Durant la nuit du 8 au 9 juin 1918, alors que le Corps canadien se trouvait dans un secteur relativement tranquille, les Allemands lancèrent un raid en trois endroits de la ligne défendue par le 22e Bataillon. Le caporal Joseph Kaeble arrêta l'avancée de l'ennemi malgré des blessures dont il mourut le lendemain. Kaeble reçut à titre posthume la Médaille militaire et la Croix de Victoria, la première de trois décernée à des Canadiens de langue française. Les deux autres récipiendaires furent le lieutenant Jean Brillant et le capitaine Paul Triquet (ce dernier fut décoré lors de la Seconde Guerre mondiale).
Le lieutenant Jean Brillant s'était déjà mérité la Croix militaire pour son comportement lors d'un raid effectué durant la nuit du 27 au 28 mai 1918. Le 8 août suivant, Brillant prit part à l'assaut initial à l'est d'Amiens. Il n'eut pas la satisfaction de voir la campagne couronnée de succès. Blessé le 8, puis encore le lendemain, Brillant refusa l'évacuation et continua de mener ses hommes jusqu'à ce qu'une troisième blessure le mette hors de combat. Même s'il mourut le lendemain, son exemple porta ses fruits et l'assaut marqua un revirement dans les infortunes de la guerre. Il reçut à titre posthume la Croix de Victoria le 27 septembre 1918.
Armistice
Essoufflée et vaincue, en proie à l'agitation sociale, mais pas encore écrasée du point de vue militaire, l'Allemagne fut la dernière des puissances centrales à demander et à obtenir l'armistice. La paix, conclue au Traité de Versailles en 1919, lui imposa des conditions humiliantes et fut indirectement l'une des causes du conflit qui, une génération plus tard, allait s'avérer encore plus dévastateur.

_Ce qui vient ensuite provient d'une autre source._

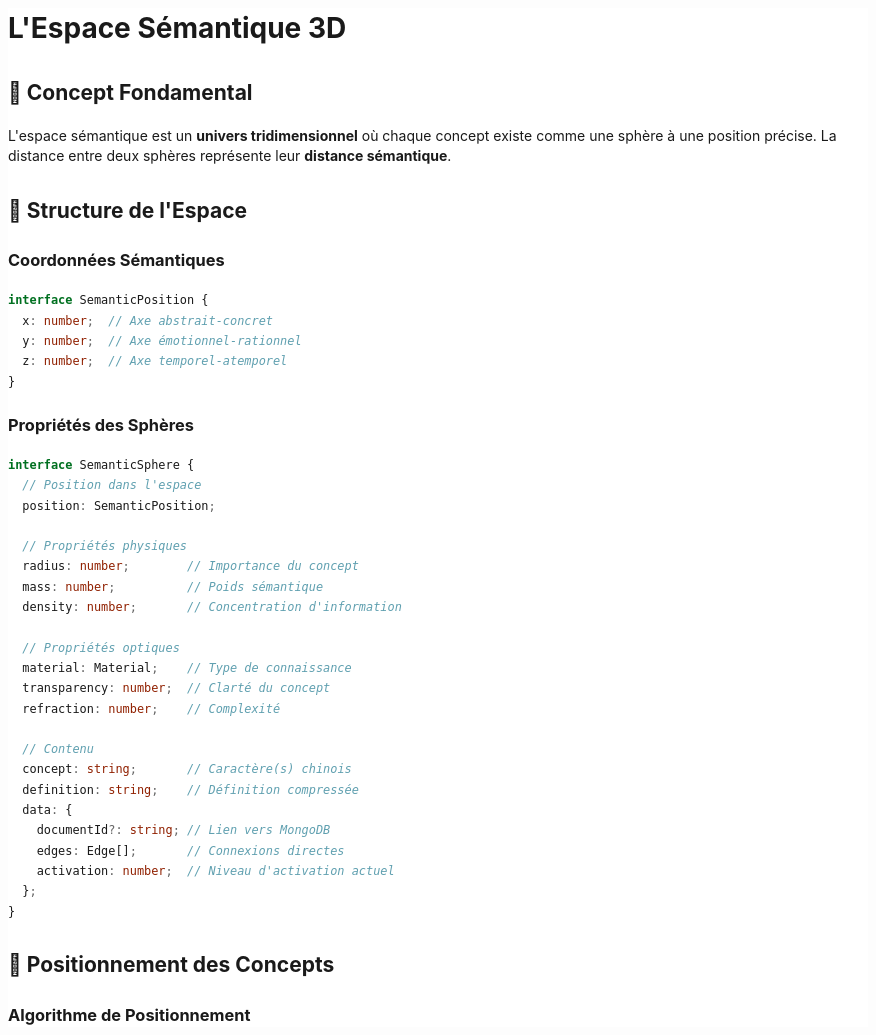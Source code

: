 # L'Espace Sémantique 3D

## 🌌 Concept Fondamental

L'espace sémantique est un **univers tridimensionnel** où chaque concept existe comme une sphère à une position précise. La distance entre deux sphères représente leur **distance sémantique**.

## 📐 Structure de l'Espace

### Coordonnées Sémantiques
```typescript
interface SemanticPosition {
  x: number;  // Axe abstrait-concret
  y: number;  // Axe émotionnel-rationnel  
  z: number;  // Axe temporel-atemporel
}
```

### Propriétés des Sphères
```typescript
interface SemanticSphere {
  // Position dans l'espace
  position: SemanticPosition;
  
  // Propriétés physiques
  radius: number;        // Importance du concept
  mass: number;          // Poids sémantique
  density: number;       // Concentration d'information
  
  // Propriétés optiques
  material: Material;    // Type de connaissance
  transparency: number;  // Clarté du concept
  refraction: number;    // Complexité
  
  // Contenu
  concept: string;       // Caractère(s) chinois
  definition: string;    // Définition compressée
  data: {
    documentId?: string; // Lien vers MongoDB
    edges: Edge[];       // Connexions directes
    activation: number;  // Niveau d'activation actuel
  };
}
```

## 🎯 Positionnement des Concepts

### Algorithme de Positionnement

Les derniers jours de la guerre virent des opérations relativement mineures dont la dernière fut l'entrée dans la ville de Mons à la frontière Belgo-française. Le 11 novembre au matin, peu avant que la signature de l'armistice ne fut connue et annoncée, les Canadiens libéraient la ville de Mons au prix de quelques pertes.

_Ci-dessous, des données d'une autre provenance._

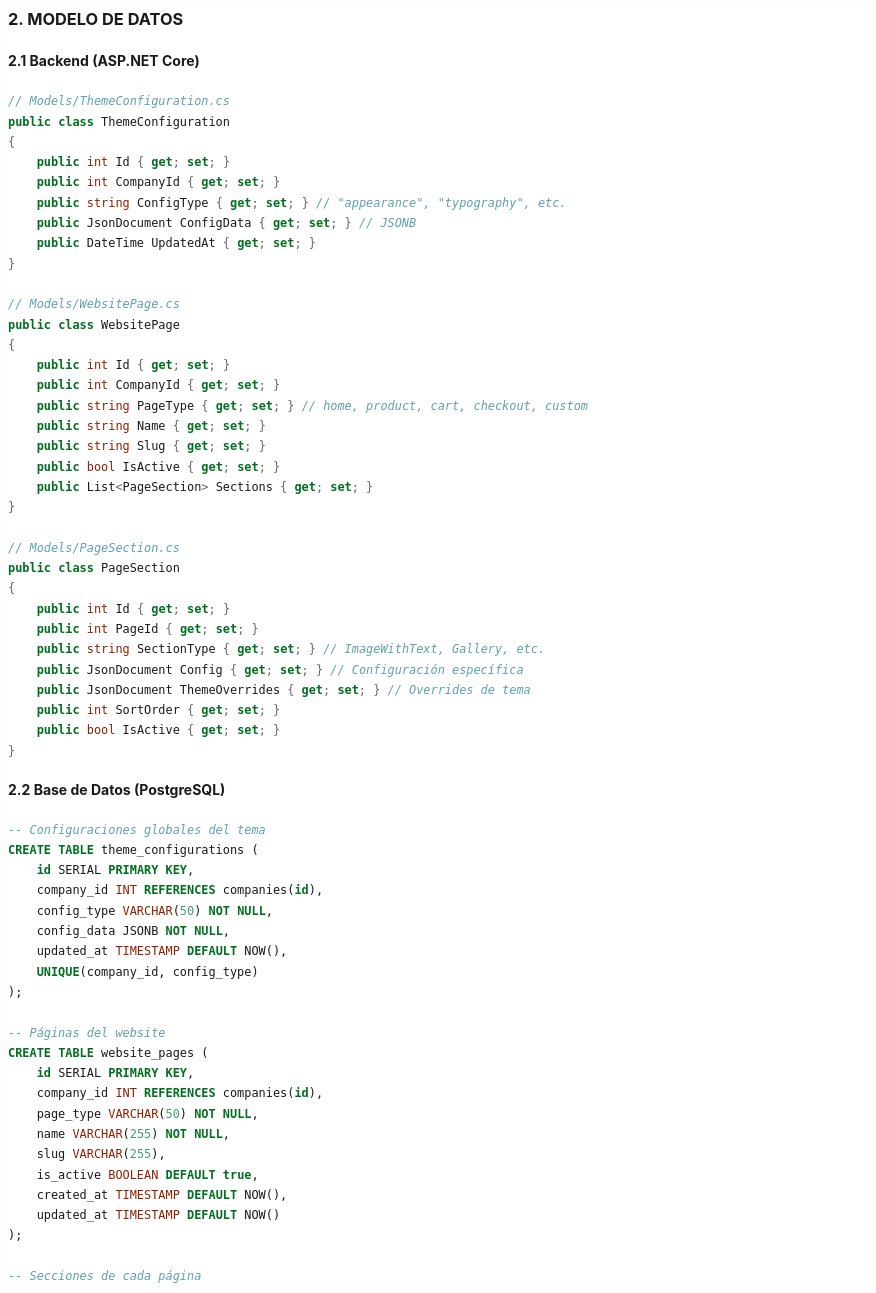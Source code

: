### 2. MODELO DE DATOS

#### 2.1 Backend (ASP.NET Core)
```csharp
// Models/ThemeConfiguration.cs
public class ThemeConfiguration
{
    public int Id { get; set; }
    public int CompanyId { get; set; }
    public string ConfigType { get; set; } // "appearance", "typography", etc.
    public JsonDocument ConfigData { get; set; } // JSONB
    public DateTime UpdatedAt { get; set; }
}

// Models/WebsitePage.cs
public class WebsitePage
{
    public int Id { get; set; }
    public int CompanyId { get; set; }
    public string PageType { get; set; } // home, product, cart, checkout, custom
    public string Name { get; set; }
    public string Slug { get; set; }
    public bool IsActive { get; set; }
    public List<PageSection> Sections { get; set; }
}

// Models/PageSection.cs
public class PageSection
{
    public int Id { get; set; }
    public int PageId { get; set; }
    public string SectionType { get; set; } // ImageWithText, Gallery, etc.
    public JsonDocument Config { get; set; } // Configuración específica
    public JsonDocument ThemeOverrides { get; set; } // Overrides de tema
    public int SortOrder { get; set; }
    public bool IsActive { get; set; }
}
```

#### 2.2 Base de Datos (PostgreSQL)
```sql
-- Configuraciones globales del tema
CREATE TABLE theme_configurations (
    id SERIAL PRIMARY KEY,
    company_id INT REFERENCES companies(id),
    config_type VARCHAR(50) NOT NULL,
    config_data JSONB NOT NULL,
    updated_at TIMESTAMP DEFAULT NOW(),
    UNIQUE(company_id, config_type)
);

-- Páginas del website
CREATE TABLE website_pages (
    id SERIAL PRIMARY KEY,
    company_id INT REFERENCES companies(id),
    page_type VARCHAR(50) NOT NULL,
    name VARCHAR(255) NOT NULL,
    slug VARCHAR(255),
    is_active BOOLEAN DEFAULT true,
    created_at TIMESTAMP DEFAULT NOW(),
    updated_at TIMESTAMP DEFAULT NOW()
);

-- Secciones de cada página
```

Les Canadiens devaient pourtant encore s'acquitter d'une tâche avant d'entreprendre le retour au pays et à la vie civile. Les 1re et 2e divisions canadiennes étaient appelées à occuper, à Cologne et à Bonn respectivement, des têtes de ponts sur le Rhin. Des troupes canadiennes occupèrent donc une petite partie de l'Allemagne de décembre 1918 à janvier 1919.
Bibliothèque et Archives Canada, PA-003377
Le lieutenant Jean Brillant
Le deuxième de trois Canadiens d'expression française à mériter la Croix de Victoria. Curieusement, les deux autres sont, comme lui, originaires du Bas-du-Fleuve.
Bibliothèque et Archives Canada. PA-003547
Soldats canadiens défilant dans les rues de Mons, le matin du 11 novembre 1918
Soldats et civils manifestant la libération de la ville le matin même de l'annonce de la signature d'un armistice mettant fin aux opérations militaires.
Bibliothèque et Archives Canada, PA-003778
Le 22e Bataillon passant le Rhin à Bonn, décembre 1918
Les deux plus anciennes divisions canadiennes furent choisies pour garder des têtes de pont en Allemagne. Le 22e demeura en Allemagne du 5 décembre 1918 au 24 janvier 1919.